Reported by LWN:
As of tonight, there is no more SPARC in testing. The main reasons were lack of porter commitments, problems with the toolchain and continued stability issues with our machines.
The fate of SPARC in unstable has not been decided yet. It might get removed unless people commit to working on it. Discussion about this should take place on #745938.
(Cross submitted on pipedot.org)
(Score: 4, Interesting) by Anonymous Coward on Wednesday April 30 2014, @04:19PM
It's unfortunate that this happens to the only modern microprocessor with publicly available HDL sources http://www.oracle.com/technetwork/systems/openspar c/opensparc-t2-page-1446157.html [oracle.com] Don't count OpenRISC, it's crap against even mediocre ARMs; and there are at least 2 companies left behind Sparc. In contrast to OpenPower you can also grab a 99$ one-time SPARC license fee and do whatever you want with it.
Luckily there's still OpenBSD and Gentoo left for old Sparc hardware.
(Score: 2) by janrinok on Wednesday April 30 2014, @06:09PM
Luckily there's still OpenBSD and Gentoo left for old Sparc hardware.
Which is precisely what it says in TFA. You did read it, of course?
[nostyle RIP 06 May 2025]
(Score: 3, Insightful) by frojack on Wednesday April 30 2014, @06:44PM
Read what TFA?
There appear to be links to bug report sites, and discussion boards. There is no TFA.
Instead we are expected to follow rambling threads on three different boards.
As an editor, I would have expected you to have insisted on an ACTUAL article and used these various board postings as backup. Instead we get three links to different discussion boards.
Further, it doesn't seem wise to start browbeating posters for not reading TFA that consists of 140+ comments on a bug reporting bulletin board.
No, you are mistaken. I've always had this sig.
(Score: 2) by omoc on Wednesday April 30 2014, @07:32PM
There is no real "article" at this time, the announcement was published on the mailing list/bug tracker. I don't write articles, I just submit stuff that is interesting to me. Sorry for that, but this is just early and raw news/information.
(Score: 2) by michealpwalls on Wednesday April 30 2014, @07:57PM
Somebody posted this same commentary on the original announcement page but, however, they didn't mention any real implications.

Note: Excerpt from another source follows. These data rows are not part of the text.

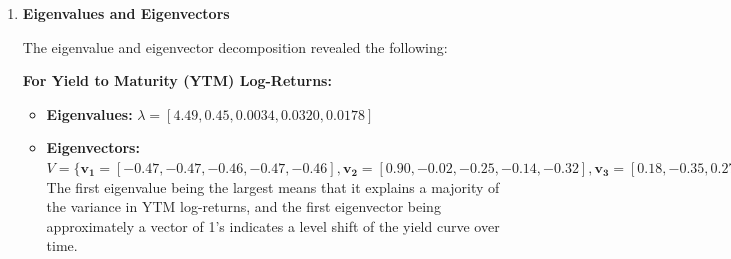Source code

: \documentclass{article}
\begin{document}
\begin{enumerate}
\begin{table}[h!]
    \centering
    \begin{minipage}{0.48\textwidth}
        \centering
        \caption{Covariance Matrix of YTM Log Returns (Standardized)}
        \label{tab:covariance_ytm}
        \resizebox{\linewidth}{!}{%
        \[
        \begin{bmatrix}
            1.0000 & 0.7754 & 0.6754 & 0.7294 & 0.6399 \\
            0.7754 & 1.0000 & 0.9731 & 0.9695 & 0.9612 \\
            0.6754 & 0.9731 & 1.0000 & 0.9796 & 0.9778 \\
            0.7294 & 0.9695 & 0.9796 & 1.0000 & 0.9857 \\
            0.6399 & 0.9612 & 0.9778 & 0.9857 & 1.0000
        \end{bmatrix}
        \]
        }
    \end{minipage}
    \hfill
    \begin{minipage}{0.48\textwidth}
        \centering
        \caption{Covariance Matrix of Forward Rate Log Returns (Standardized)}
        \label{tab:covariance_forward}
        \resizebox{\linewidth}{!}{%
        \[
        \begin{bmatrix}
            1.0000 & 0.9711 & 0.9346 & 0.9643 \\
            0.9711 & 1.0000 & 0.9581 & 0.9681 \\
            0.9346 & 0.9581 & 1.0000 & 0.9855 \\
            0.9643 & 0.9681 & 0.9855 & 1.0000
        \end{bmatrix}
        \]
        }
    \end{minipage}
\end{table}

\item \textbf{Eigenvalues and Eigenvectors}

   	  The eigenvalue and eigenvector decomposition revealed the following:

    \textbf{For Yield to Maturity (YTM) Log-Returns:}
    \begin{itemize}
        \item \textbf{Eigenvalues:} $\lambda = [4.49, 0.45, 0.0034, 0.0320, 0.0178]$
        \item \textbf{Eigenvectors:}
        $V = \{ \mathbf{v_1} = [-0.47, -0.47, -0.46, -0.47, -0.46], \mathbf{v_2} = [0.90, -0.02, -0.25, -0.14, -0.32], \mathbf{v_3} = [0.18, -0.35, 0.27, -0.65, 0.60], \mathbf{v_4} = [0.10, -0.64, -0.37, 0.56, 0.37], \mathbf{v_5} = [-0.06, 0.50, -0.72, -0.18, 0.44] \}$
        The first eigenvalue being the largest means that it explains a majority of the variance in YTM log-returns, and the first eigenvector being approximately a vector of 1's indicates a level shift of the yield curve over time.  
    \end{itemize}


\end{enumerate}
\end{document}
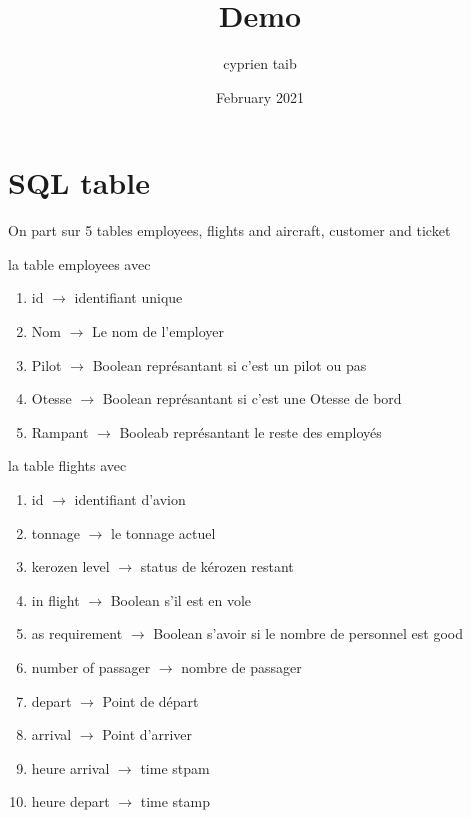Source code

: \documentclass{article}
\title{Demo}
\author{cyprien taib}
\date{February 2021}
\begin{document}
    \maketitle

    \section{SQL table}
        On part sur 5 tables 
            employees, flights and aircraft, customer and ticket

        la table employees avec 
        
            \begin{enumerate}
                \centering
                \item id $\rightarrow$ identifiant unique 
                \item Nom $\rightarrow$ Le nom de l'employer
                \item Pilot $\rightarrow$ Boolean représantant si c'est un pilot ou pas
                \item Otesse $\rightarrow$ Boolean représantant si c'est une Otesse de bord
                \item Rampant $\rightarrow$ Booleab représantant le reste des employés
            \end{enumerate}
            
        
        la table flights avec 
            \begin{enumerate}
                \centering
                \item id $\rightarrow$ identifiant d'avion
                \item tonnage $\rightarrow$ le tonnage actuel 
                \item kerozen level $\rightarrow$ status de kérozen restant 
                \item in flight $\rightarrow$ Boolean s'il est en vole
                \item as requirement $\rightarrow$ Boolean s'avoir si le nombre de personnel est good
                \item number of passager $\rightarrow$ nombre de passager 
                \item depart $\rightarrow$ Point de départ
                \item arrival $\rightarrow$ Point d'arriver
                \item heure arrival $\rightarrow$ time stpam 
                \item heure depart $\rightarrow$ time  stamp
            \end{enumerate}
\end{document}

Out of morbid curiosity, unless you're an engineer building circuits that have to integrate with your existing SPARC hardware, why would you even care about this?
(Score: 0) by Anonymous Coward on Thursday May 01 2014, @02:25PM
Luckily there's still OpenBSD and Gentoo left for old Sparc hardware.
Let the NetBSD guys handle this one. They have proven processes in place for handling old hardware. Debian is not focused on this area. Most of what you'd want to do with old hardware does not require linux.